Her head was in a daze and she pulled on the trainers one morning. Having lowered her 5k time considerable, she won silver in the 3,000m at the 2013 Woodie’s DIY National Indoor Championships in Athlone. That was on Alfie’s first birthday.

She made the Irish team for the 2013 European Cross Country Championships in Belgrade and, at 33, she wore the Irish singlet for the first time and came 49th, just a year and a half after finishing 49th in a 5k road race in St Johnston.

She said: “Alfie comes with me to the track and I look at him, knowing at he’s the reason that I went back running again. I never had that get-up-and-go in me. My husband was always asking me about going back running. Something just came to me that day. I just wanted to get out. Everything happens for a reason – I was just meant to come back to the sport.”
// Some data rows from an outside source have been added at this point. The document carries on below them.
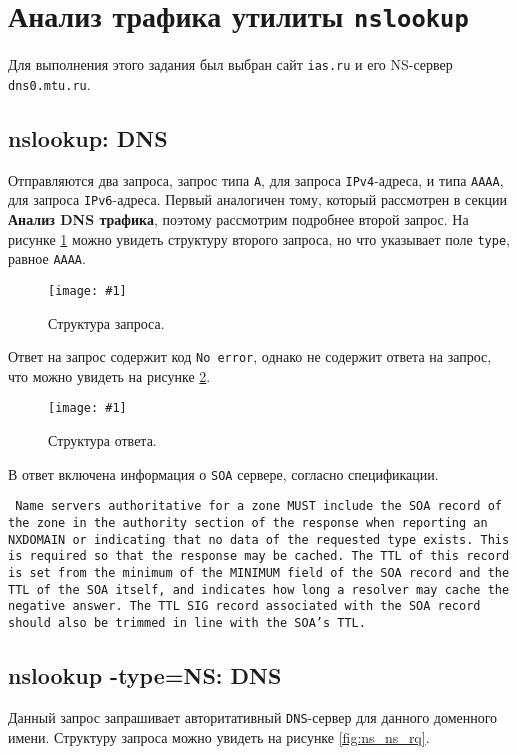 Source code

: \documentclass[12pt, a4paper]{article}
\newcommand{\figc}[4]{
  \begin{figure}[H]
  \begin{center}
    \texttt{[image: \#1]}
    \caption{#2}
    \label{fig:#3}
  \end{center}
  \end{figure}
}
\begin{document}
\section{Анализ трафика утилиты \texttt{nslookup}}

Для выполнения этого задания был выбран сайт \texttt{ias.ru} и его NS-сервер
\texttt{dns0.mtu.ru}.

\subsection{nslookup: DNS}

Отправляются два запроса, запрос типа \texttt{A}, для запроса \texttt{IPv4}-адреса,
и типа \texttt{AAAA}, для запроса \texttt{IPv6}-адреса. Первый аналогичен тому,
который рассмотрен в секции \textbf{Анализ DNS трафика}, поэтому рассмотрим
подробнее второй запрос. На рисунке \ref{fig:ns_rq} можно увидеть структуру
второго запроса, но что указывает поле \texttt{type}, равное \texttt{AAAA}.

\figc{nslookup_req}{Структура запроса.}{ns_rq}{2.5}

Ответ на запрос содержит код \texttt{No error}, однако не содержит ответа на
запрос, что можно увидеть на рисунке \ref{fig:ns_rs}.

\figc{nslookup_res}{Структура ответа.}{ns_rs}{2.5}

\newpage

В ответ включена информация о \texttt{SOA} сервере, согласно спецификации.

\noindent
\texttt{
   Name servers authoritative for a zone MUST include the SOA record of
   the zone in the authority section of the response when reporting an
   NXDOMAIN or indicating that no data of the requested type exists.
   This is required so that the response may be cached.  The TTL of this
   record is set from the minimum of the MINIMUM field of the SOA record
   and the TTL of the SOA itself, and indicates how long a resolver may
   cache the negative answer.  The TTL SIG record associated with the
   SOA record should also be trimmed in line with the SOA's TTL.
}

\subsection{nslookup -type=NS: DNS}

Данный запрос запрашивает авторитативный \texttt{DNS}-сервер для данного
доменного имени. Структуру запроса можно увидеть на рисунке \ref{fig:ns_ns_rq}.
\end{document}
She had won junior and underage titles on the track and in cross country while in Tullamore as Ann Marie Larkin. Her husband, Trevor, happens to be the national junior 600m indoor hurdles record holder.

The couple live in Strabane and have a second child, daughter Lexie.

McGlynn initially joined Lifford AC, but is now training under Teresa McDaid in Letterkenny and is indebted to the help of Johnny Loughrey from JT Physiotherapy, who has come on board to aid with strength and conditioning work as well as her physiotherapy.

The support in Letterkenny caught her by surprise when she was given a homecoming in the Cathedral town upon her return from Bulgaria.

She said: “Letterkenny have been really good support-wise. Teresa picked me up at the airport. I had a bit of a cold on the Monday and Teresa was telling me that they’d arranged a homecoming. I was so surprised. They invited people there like my old coach, which was nice. I wasn’t expecting anything. I just kind of thought I’d go back home, put the medal away and get on with being a mum!”

She trains twice a day Monday-Thursday, once on a Friday and Saturday and sometimes twice on a Sunday.

She said: “It’s hard. A lot of it comes down to planning. You have to plan in advance, with babysitters, the times of my runs, say going early before Trevor goes to work. It’s just planning ahead.”
Her story really is fairytale stuff.
“Getting the call to make the team was even a big thing for me because I had been sixth in the trials,” she said of the build-up to Bulgaria.

“I was sick in the week leading up to the trial and it was touch and go whether or not I’d race. I knew I wanted to but I didn’t know if I could. I never wanted to be handed a place; I wanted to earn it. I came sixth and just had to wait and hope.

“When Chris Jones, the national endurance coach, called me and said I’d been picked to be the captain, I was like: ‘God!’

“He told me that I could bring a lot to the table because I’d been a junior before. I like to talk anyway and it actually wasn’t a hard thing to do. It took my mind off racing and it was a nice sideline to concentrate on.”
Next up is the World Cross Country Championships in March, which she hopes to make, while her focus is then set to turn to the 3k steeplechase.